The bloom of Alexandrium—the worst since 1972—began just as Center investigators departed Woods Hole on May 9, 2005 on R/V Oceanus for a long-planned research expedition to study the harmful algae. The team, under the leadership of Don Anderson and Dennis McGillicuddy, documented the distribution of the toxic algae at the critical onset of the bloom, and collected samples to characterize changes in the bloom population. The team is also running numerical model simulations of the bloom to identify the underlying causes of the 2005 bloom and assess risks in future years.

In most years, Alexandrium grows to toxic levels in Penobscot Bay and Casco Bay in Maine and in Canada’s Bay of Fundy. The potent neurotoxin from Alexandrium accumulates in the meat of filter-feeding bivalves, and while it does not harm them, it can cause Paralytic Shellfish Poisoning, characterized by paralysis and respiratory problems in humans and other animals that eat the shellfish.

In 2005, concentrations of toxic algae reached levels 40 times the norm, and the plants spread southward to regions of Cape Cod Bay, Massachusetts Bay, Nantucket Sound, and Buzzards Bay that are usually not affected by this species.
Shellfish beds in Massachusetts, Maine, and New Hampshire, as well as 15,000 square miles of federal waters, were closed to shellfishing for more than a month at the peak of the seafood harvesting season. Economists for the shellfish industry and the state of Massachusetts estimated that the bloom cost the seafood industry $2.7 million per week in lost revenues, with some estimates suggesting double that amount.

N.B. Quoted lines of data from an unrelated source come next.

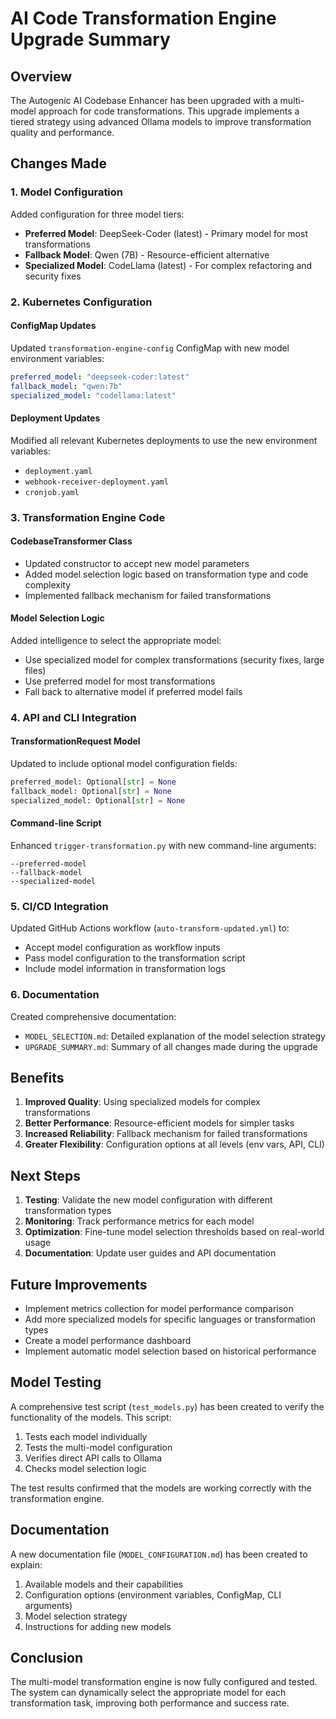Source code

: # AI Code Transformation Engine Upgrade Summary

## Overview

The Autogenic AI Codebase Enhancer has been upgraded with a multi-model approach for code transformations. This upgrade implements a tiered strategy using advanced Ollama models to improve transformation quality and performance.

## Changes Made

### 1. Model Configuration

Added configuration for three model tiers:
- **Preferred Model**: DeepSeek-Coder (latest) - Primary model for most transformations
- **Fallback Model**: Qwen (7B) - Resource-efficient alternative
- **Specialized Model**: CodeLlama (latest) - For complex refactoring and security fixes

### 2. Kubernetes Configuration

#### ConfigMap Updates
Updated `transformation-engine-config` ConfigMap with new model environment variables:
```yaml
preferred_model: "deepseek-coder:latest"
fallback_model: "qwen:7b"
specialized_model: "codellama:latest"
```

#### Deployment Updates
Modified all relevant Kubernetes deployments to use the new environment variables:
- `deployment.yaml`
- `webhook-receiver-deployment.yaml`
- `cronjob.yaml`

### 3. Transformation Engine Code

#### CodebaseTransformer Class
- Updated constructor to accept new model parameters
- Added model selection logic based on transformation type and code complexity
- Implemented fallback mechanism for failed transformations

#### Model Selection Logic
Added intelligence to select the appropriate model:
- Use specialized model for complex transformations (security fixes, large files)
- Use preferred model for most transformations
- Fall back to alternative model if preferred model fails

### 4. API and CLI Integration

#### TransformationRequest Model
Updated to include optional model configuration fields:
```python
preferred_model: Optional[str] = None
fallback_model: Optional[str] = None
specialized_model: Optional[str] = None
```

#### Command-line Script
Enhanced `trigger-transformation.py` with new command-line arguments:
```
--preferred-model
--fallback-model
--specialized-model
```

### 5. CI/CD Integration

Updated GitHub Actions workflow (`auto-transform-updated.yml`) to:
- Accept model configuration as workflow inputs
- Pass model configuration to the transformation script
- Include model information in transformation logs

### 6. Documentation

Created comprehensive documentation:
- `MODEL_SELECTION.md`: Detailed explanation of the model selection strategy
- `UPGRADE_SUMMARY.md`: Summary of all changes made during the upgrade

## Benefits

1. **Improved Quality**: Using specialized models for complex transformations
2. **Better Performance**: Resource-efficient models for simpler tasks
3. **Increased Reliability**: Fallback mechanism for failed transformations
4. **Greater Flexibility**: Configuration options at all levels (env vars, API, CLI)

## Next Steps

1. **Testing**: Validate the new model configuration with different transformation types
2. **Monitoring**: Track performance metrics for each model
3. **Optimization**: Fine-tune model selection thresholds based on real-world usage
4. **Documentation**: Update user guides and API documentation

## Future Improvements

- Implement metrics collection for model performance comparison
- Add more specialized models for specific languages or transformation types
- Create a model performance dashboard
- Implement automatic model selection based on historical performance

## Model Testing

A comprehensive test script (`test_models.py`) has been created to verify the functionality of the models. This script:

1. Tests each model individually
2. Tests the multi-model configuration
3. Verifies direct API calls to Ollama
4. Checks model selection logic

The test results confirmed that the models are working correctly with the transformation engine.

## Documentation

A new documentation file (`MODEL_CONFIGURATION.md`) has been created to explain:

1. Available models and their capabilities
2. Configuration options (environment variables, ConfigMap, CLI arguments)
3. Model selection strategy
4. Instructions for adding new models

## Conclusion

The multi-model transformation engine is now fully configured and tested. The system can dynamically select the appropriate model for each transformation task, improving both performance and success rate.
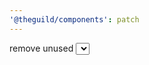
 ```yaml
---
'@theguild/components': patch
---
```


remove unused <Select />
export { InformationCircleIcon } from 'nextra/icons'
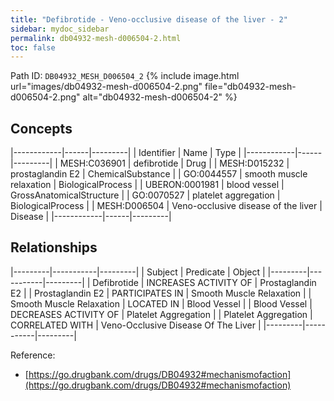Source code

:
 ```yaml
---
title: "Defibrotide - Veno-occlusive disease of the liver - 2"
sidebar: mydoc_sidebar
permalink: db04932-mesh-d006504-2.html
toc: false 
---
```



Path ID: `DB04932_MESH_D006504_2`
{% include image.html url="images/db04932-mesh-d006504-2.png" file="db04932-mesh-d006504-2.png" alt="db04932-mesh-d006504-2" %}

## Concepts

|------------|------|---------|
| Identifier | Name | Type    |
|------------|------|---------|
| MESH:C036901 | defibrotide | Drug |
| MESH:D015232 | prostaglandin E2 | ChemicalSubstance |
| GO:0044557 | smooth muscle relaxation | BiologicalProcess |
| UBERON:0001981 | blood vessel | GrossAnatomicalStructure |
| GO:0070527 | platelet aggregation | BiologicalProcess |
| MESH:D006504 | Veno-occlusive disease of the liver | Disease |
|------------|------|---------|

## Relationships

|---------|-----------|---------|
| Subject | Predicate | Object  |
|---------|-----------|---------|
| Defibrotide | INCREASES ACTIVITY OF | Prostaglandin E2 |
| Prostaglandin E2 | PARTICIPATES IN | Smooth Muscle Relaxation |
| Smooth Muscle Relaxation | LOCATED IN | Blood Vessel |
| Blood Vessel | DECREASES ACTIVITY OF | Platelet Aggregation |
| Platelet Aggregation | CORRELATED WITH | Veno-Occlusive Disease Of The Liver |
|---------|-----------|---------|

Reference: 
  - [https://go.drugbank.com/drugs/DB04932#mechanismofaction](https://go.drugbank.com/drugs/DB04932#mechanismofaction)
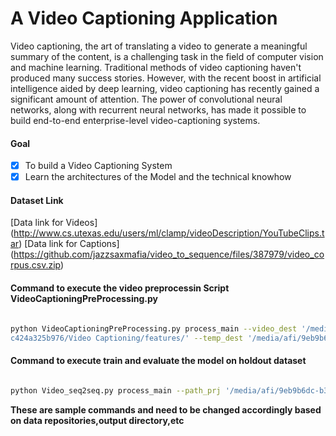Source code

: # A Video Captioning Application

Video captioning, the art of translating a video to generate a meaningful summary of the
content, is a challenging task in the field of computer vision and machine learning.
Traditional methods of video captioning haven't produced many success stories. However,
with the recent boost in artificial intelligence aided by deep learning, video captioning has
recently gained a significant amount of attention. The power of convolutional neural
networks, along with recurrent neural networks, has made it possible to build end-to-end
enterprise-level video-captioning systems.

#### Goal 
- [x] To build a Video Captioning System
- [x] Learn the architectures of the Model and the technical knowhow

#### Dataset Link
[Data link for Videos] (http://www.cs.utexas.edu/users/ml/clamp/videoDescription/YouTubeClips.tar)
[Data link for Captions] (https://github.com/jazzsaxmafia/video_to_sequence/files/387979/video_corpus.csv.zip)



#### Command to execute the video preprocessin Script VideoCaptioningPreProcessing.py

```bash

python VideoCaptioningPreProcessing.py process_main --video_dest '/media/afi/9eb9b6dc-b380-486e-b4fd-c424a325b976/Video Captioning/data/' --feat_dir '/media/santanu/9eb9b6dc-b380-486e-b4fd-
c424a325b976/Video Captioning/features/' --temp_dest '/media/afi/9eb9b6dc-b380-486e-b4fd-c424a325b976/Video Captioning/temp/' --img_dim 224 --channels 3 --batch_size=128 --frames_step 80

```

#### Command to execute train and evaluate the model on holdout dataset


```bash

python Video_seq2seq.py process_main --path_prj '/media/afi/9eb9b6dc-b380-486e-b4fd-c424a325b976/Video Captioning/' --caption_file video_corpus.csv --feat_dir features --cnn_feat_dim 4096 --h_dim 512 --batch_size 32 --lstm_steps 80 --video_steps=80 --out_steps 20 --learning_rate 1e-4--epochs=100

```

**These are sample commands and need to be changed accordingly based on data repositories,output directory,etc**













 






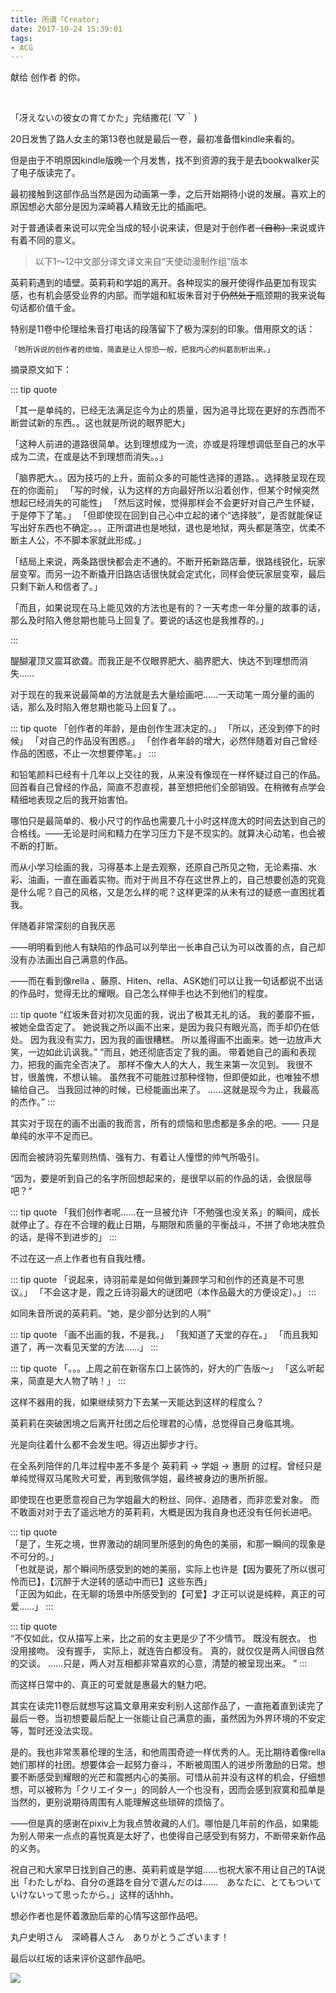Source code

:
 ```yaml
---
title: 所谓「Creator」
date: 2017-10-24 15:39:01
tags: 
- ACG
---
```


献给 创作者 的你。

 

&nbsp;

「冴えないの彼女の育てかた」完结撒花( ´▽｀)

20日发售了路人女主的第13卷也就是最后一卷，最初准备借kindle来看的。  

但是由于不明原因kindle版晚一个月发售，找不到资源的我于是去bookwalker买了电子版读完了。

最初接触到这部作品当然是因为动画第一季，之后开始期待小说的发展。喜欢上的原因想必大部分是因为深崎暮人精致无比的插画吧。

对于普通读者来说可以完全当成的轻小说来读，但是对于创作者<del>（自称）</del>来说或许有着不同的意义。

> 以下1～12中文部分译文译文来自“天使动漫制作组”版本

英莉莉遇到的墙壁。英莉莉和学姐的离开。各种现实的展开使得作品更加有现实感，也有机会感受业界的内部。而学姐和紅坂朱音对于<del>仍然处于</del>瓶颈期的我来说每句话都价值千金。

特别是11卷中伦理给朱音打电话的段落留下了极为深刻的印象。借用原文的话：  

`「她所诉说的创作者的烦恼，简直是让人惊恐一般，把我内心的纠葛剖析出来。」`



摘录原文如下：

 ::: tip quote

「其一是单纯的，已经无法满足迄今为止的质量，因为追寻比现在更好的东西而不断尝试新的东西。。这也就是所说的眼界肥大」

「这种人前进的道路很简单。达到理想成为一流，亦或是将理想调低至自己的水平成为二流，在或是达不到理想而消失。。」

「脑界肥大。。因为技巧的上升，面前众多的可能性选择的道路。。选择肢呈现在现在的你面前」
「写的时候，认为这样的方向最好所以沿着创作，但某个时候突然想起已经消失的可能性」
「然后这时候，觉得那样会不会更好对自己产生怀疑，于是停下了笔。」
「但即使现在回到自己心中立起的诸个“选择肢”，是否就能保证写出好东西也不确定。。。正所谓进也是地狱，退也是地狱，两头都是落空，优柔不断主人公，不不脚本家就此形成。」



「结局上来说，两条路很快都会走不通的。不断开拓新路店華，很路线锐化，玩家层变窄。而另一边不断撬开旧路店话很快就会定式化，同样会使玩家层变窄，最后只剩下新人和信者了。」

「而且，如果说现在马上能见效的方法也是有的？一天考虑一年分量的故事的话，那么及时陷入倦怠期也能马上回复了。要说的话这也是我推荐的。」

 :::
 
 
 醍醐灌顶又震耳欲聋。而我正是不仅眼界肥大、脑界肥大、快达不到理想而消失……
 
 对于现在的我来说最简单的方法就是去大量绘画吧……一天动笔一周分量的画的话，那么及时陷入倦怠期也能马上回复了。。  
 
  ::: tip quote
「创作者的年龄，是由创作生涯决定的。」
「所以，还没到停下的时候」
「对自己的作品没有困惑。」
「创作者年龄的增大，必然伴随着对自己曾经作品的困惑，不止一次想要停笔。」
 :::
 
 和铅笔颜料已经有十几年以上交往的我，从来没有像现在一样怀疑过自己的作品。回首看自己曾经的作品，简直不忍直视，甚至想把他们全部销毁。在稍微有点学会精细地表现之后的我开始害怕。
 
 哪怕只是最简单的、极小尺寸的作品也需要几十小时这样庞大的时间去达到自己的合格线。——无论是时间和精力在学习压力下是不现实的。就算决心动笔，也会被不断的打断。
 
而从小学习绘画的我，习得基本上是去观察，还原自己所见之物，无论素描、水彩、油画，一直在画着实物。而对于尚且不存在这世界上的，自己想要创造的究竟是什么呢？自己的风格，又是怎么样的呢？这样更深的从未有过的疑惑一直困扰着我。

伴随着非常深刻的自我厌恶

——明明看到他人有缺陷的作品可以列举出一长串自己认为可以改善的点，自己却没有办法画出自己满意的作品。

——而在看到像rella 、藤原、Hiten、rella、ASK她们可以让我一句话都说不出话的作品时，觉得无比的耀眼。自己怎么样伸手也达不到他们的程度。
 
 
 ::: tip quote
 “红坂朱音对初次见面的我，说出了极其无礼的话。
我的萎靡不振，被她全盘否定了。
她说我之所以画不出来，是因为我只有眼光高，而手却仍在低处。
因为我没有实力，因为我的画很糟糕。
所以羞得画不出画来。她一边放声大笑，一边如此讥讽我。”
“而且，她还彻底否定了我的画。
带着她自己的画和表现力，把我的画完全否决了。
那样不像大人的大人，我生来第一次见到。
我很不甘，很羞愧，不想认输。
虽然我不可能胜过那种怪物，但即便如此，也唯独不想输给自己。
当我回过神的时候，已经能画出来了。
……这就是现今为止，我最高的杰作。”
 :::
 
 其实对于现在的画不出画的我而言，所有的烦恼和思虑都是多余的吧。——
 只是单纯的水平不足而已。
 
 因而会被詩羽先輩则热情、强有力、有着让人憧憬的帅气所吸引。
 
 “因为，要是听到自己的名字所回想起来的，是很早以前的作品的话，会很屈辱吧？“
  
 ::: tip quote
「我们创作者呢……在一旦被允许「不勉强也没关系」的瞬间，成长就停止了。存在不合理的截止日期，与期限和质量的平衡战斗，不拼了命地决胜负的话，是得不到进步的」
 :::
 
 不过在这一点上作者也有自我吐槽。
 
  ::: tip quote
 「说起来，诗羽前辈是如何做到兼顾学习和创作的还真是不可思议。」
「不会这才是，霞之丘诗羽最大的谜团吧（本作品最大的方便设定）。」
  :::
  
  如同朱音所说的英莉莉。“她，是少部分达到的人啊”
  
 ::: tip quote
「画不出画的我，不是我。」
「我知道了天堂的存在。」
「而且我知道了，再一次看见天堂的方法……」
 :::
 
  ::: tip quote
「。。。上周之前在新宿东口上装饰的，好大的广告版～」
「这么听起来，简直是大人物了呐！」
 :::
 
 这样不器用的我，如果继续努力下去某一天能达到这样的程度么？
 
 英莉莉在突破困境之后离开社团之后伦理君的心情，总觉得自己身临其境。
 
 光是向往着什么都不会发生吧。得迈出脚步才行。
 
 在全系列陪伴的几年过程中差不多是个 英莉莉 → 学姐 → 惠厨 的过程。曾经只是单纯觉得双马尾败犬可爱，再到敬佩学姐，最终被身边的惠所折服。
 
 即使现在也更愿意视自己为学姐最大的粉丝、同伴、追随者，而非恋爱对象。
 而不敢面对对于去了遥远地方的英莉莉，大概是因为我自身也还没有任何长进吧。

 ::: tip quote  
「是了，生死之境，世界激动的胡同里所感到的角色的美丽，和那一瞬间的现象是不可分的。」  
「也就是说，那个瞬间所感受到的她的美丽，实际上也许是【因为要死了所以很可怜而已】，【沉醉于大逆转的感动中而已】这些东西」  
「正因为如此，在无聊的场景中所感受到的【可爱】才正可以说是纯粹，真正的可爱……」
:::

 ::: tip quote  
“不仅如此，仅从描写上来，比之前的女主更是少了不少情节。
既没有脱衣。
也没用接吻。
没有握手，
实际上，就连告白都没有。
真的，就仅仅是两人间很自然的交谈。
……只是，两人对互相都非常喜欢的心意，清楚的被呈现出来。
”
:::


而这样日常中的、真正的可爱就是惠最大的魅力吧。

其实在读完11卷后就想写这篇文章用来安利别人这部作品了，一直拖着直到读完了最后一卷。当初想要最后配上一张能让自己满意的画，虽然因为外界环境的不安定等，暂时还没法实现。

是的。我也非常羡慕伦理的生活，和他周围奇迹一样优秀的人。无比期待着像rella她们那样的社团。想要体会一起努力奋斗，不断被周围人的进步所激励的日常。想要不断感受到耀眼的光芒和震撼内心的美丽。可惜从前并没有这样的机会，仔细想想，可以被称为「クリエイター」的同龄人一个也没有，因而会感到寂寞和孤单是当然的，更别说期待周围有人能理解这些琐碎的烦恼了。

——但是真的感谢在pixiv上为我点赞收藏的人们。哪怕是几年前的作品，如果能为别人带来一点点的喜悦真是太好了，也使得自己感受到有努力，不断带来新作品的义务。

祝自己和大家早日找到自己的惠、英莉莉或是学姐……也祝大家不用让自己的TA说出「わたしがね、自分の進路を自分で選んだのは……　あなたに、とてもついていけないって思ったから。」这样的话hhh。

想必作者也是怀着激励后辈的心情写这部作品吧。

丸户史明さん　深崎暮人さん　ありがとうございます！

最后以红坂的话来评价这部作品吧。

![](https://farm5.staticflickr.com/4461/37643103030_d634f4822b_z.jpg)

In the aftermath of Hurricane Katrina, floodwaters in New Orleans resulting from levee breaches were largely discharged into Lake Pontchartrain. These floodwaters are potentially contaminated with parasites and pathogens from human sewage, along with a mixture of organic and inorganic chemicals. Center investigators participated in a rapid-response project focused on the impact of the dewatering operation on the Lake Pontchartrain ecosystem, with an emphasis on examining the occurrence and distribution of pathogens that may have potential human health effects.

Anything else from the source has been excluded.